▶ [Problem statement]: Collect all lines below with the string "arquivo".
Top of Records for the task
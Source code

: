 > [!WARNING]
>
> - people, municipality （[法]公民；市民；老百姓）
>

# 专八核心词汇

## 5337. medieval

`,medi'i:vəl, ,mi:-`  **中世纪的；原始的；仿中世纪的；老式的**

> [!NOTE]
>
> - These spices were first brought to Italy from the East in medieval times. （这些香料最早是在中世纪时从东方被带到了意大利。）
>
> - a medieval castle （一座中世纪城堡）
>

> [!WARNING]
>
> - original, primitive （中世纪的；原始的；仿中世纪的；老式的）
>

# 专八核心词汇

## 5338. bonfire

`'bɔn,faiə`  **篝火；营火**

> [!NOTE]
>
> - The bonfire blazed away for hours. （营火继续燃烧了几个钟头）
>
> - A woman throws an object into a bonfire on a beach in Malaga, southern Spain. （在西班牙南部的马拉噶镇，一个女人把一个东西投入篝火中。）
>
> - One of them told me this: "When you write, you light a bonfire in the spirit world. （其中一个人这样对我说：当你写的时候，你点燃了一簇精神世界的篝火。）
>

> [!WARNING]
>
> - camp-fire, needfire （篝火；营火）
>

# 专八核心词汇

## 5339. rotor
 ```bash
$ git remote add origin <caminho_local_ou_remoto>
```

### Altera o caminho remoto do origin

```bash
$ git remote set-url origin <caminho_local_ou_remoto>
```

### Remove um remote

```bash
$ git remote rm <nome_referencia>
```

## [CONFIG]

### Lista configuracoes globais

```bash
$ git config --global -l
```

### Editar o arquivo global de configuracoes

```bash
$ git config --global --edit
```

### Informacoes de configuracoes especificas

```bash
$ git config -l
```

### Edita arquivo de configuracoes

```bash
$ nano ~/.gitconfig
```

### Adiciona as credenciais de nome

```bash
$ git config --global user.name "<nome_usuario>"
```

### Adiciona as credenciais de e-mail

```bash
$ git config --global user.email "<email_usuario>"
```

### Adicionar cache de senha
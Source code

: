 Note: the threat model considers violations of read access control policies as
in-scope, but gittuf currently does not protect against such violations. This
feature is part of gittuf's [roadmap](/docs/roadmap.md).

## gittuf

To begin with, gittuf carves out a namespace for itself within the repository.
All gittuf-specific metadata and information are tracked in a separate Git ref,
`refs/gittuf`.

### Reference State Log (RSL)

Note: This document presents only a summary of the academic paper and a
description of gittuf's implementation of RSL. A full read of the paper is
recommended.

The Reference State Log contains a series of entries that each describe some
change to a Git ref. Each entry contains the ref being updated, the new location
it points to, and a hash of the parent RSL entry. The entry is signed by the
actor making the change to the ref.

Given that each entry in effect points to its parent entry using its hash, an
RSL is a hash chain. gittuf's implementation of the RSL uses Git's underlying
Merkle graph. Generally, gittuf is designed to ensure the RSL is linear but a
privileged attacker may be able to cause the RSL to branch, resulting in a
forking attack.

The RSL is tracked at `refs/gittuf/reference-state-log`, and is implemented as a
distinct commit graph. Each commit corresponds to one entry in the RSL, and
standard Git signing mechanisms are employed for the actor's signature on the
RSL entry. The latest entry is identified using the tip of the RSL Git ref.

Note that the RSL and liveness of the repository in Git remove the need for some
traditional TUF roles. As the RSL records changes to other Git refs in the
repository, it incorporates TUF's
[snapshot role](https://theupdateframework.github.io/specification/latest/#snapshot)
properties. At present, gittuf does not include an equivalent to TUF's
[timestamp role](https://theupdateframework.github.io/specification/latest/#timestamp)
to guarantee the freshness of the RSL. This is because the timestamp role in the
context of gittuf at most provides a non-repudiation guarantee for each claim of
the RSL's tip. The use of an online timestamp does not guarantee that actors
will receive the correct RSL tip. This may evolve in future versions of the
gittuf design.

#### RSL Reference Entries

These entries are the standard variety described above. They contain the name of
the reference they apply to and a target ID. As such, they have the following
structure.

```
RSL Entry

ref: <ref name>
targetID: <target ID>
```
Bottom of Records for the task
▶ [Solution]:
### Editar o arquivo global de configuracoes
### Edita arquivo de configuracoes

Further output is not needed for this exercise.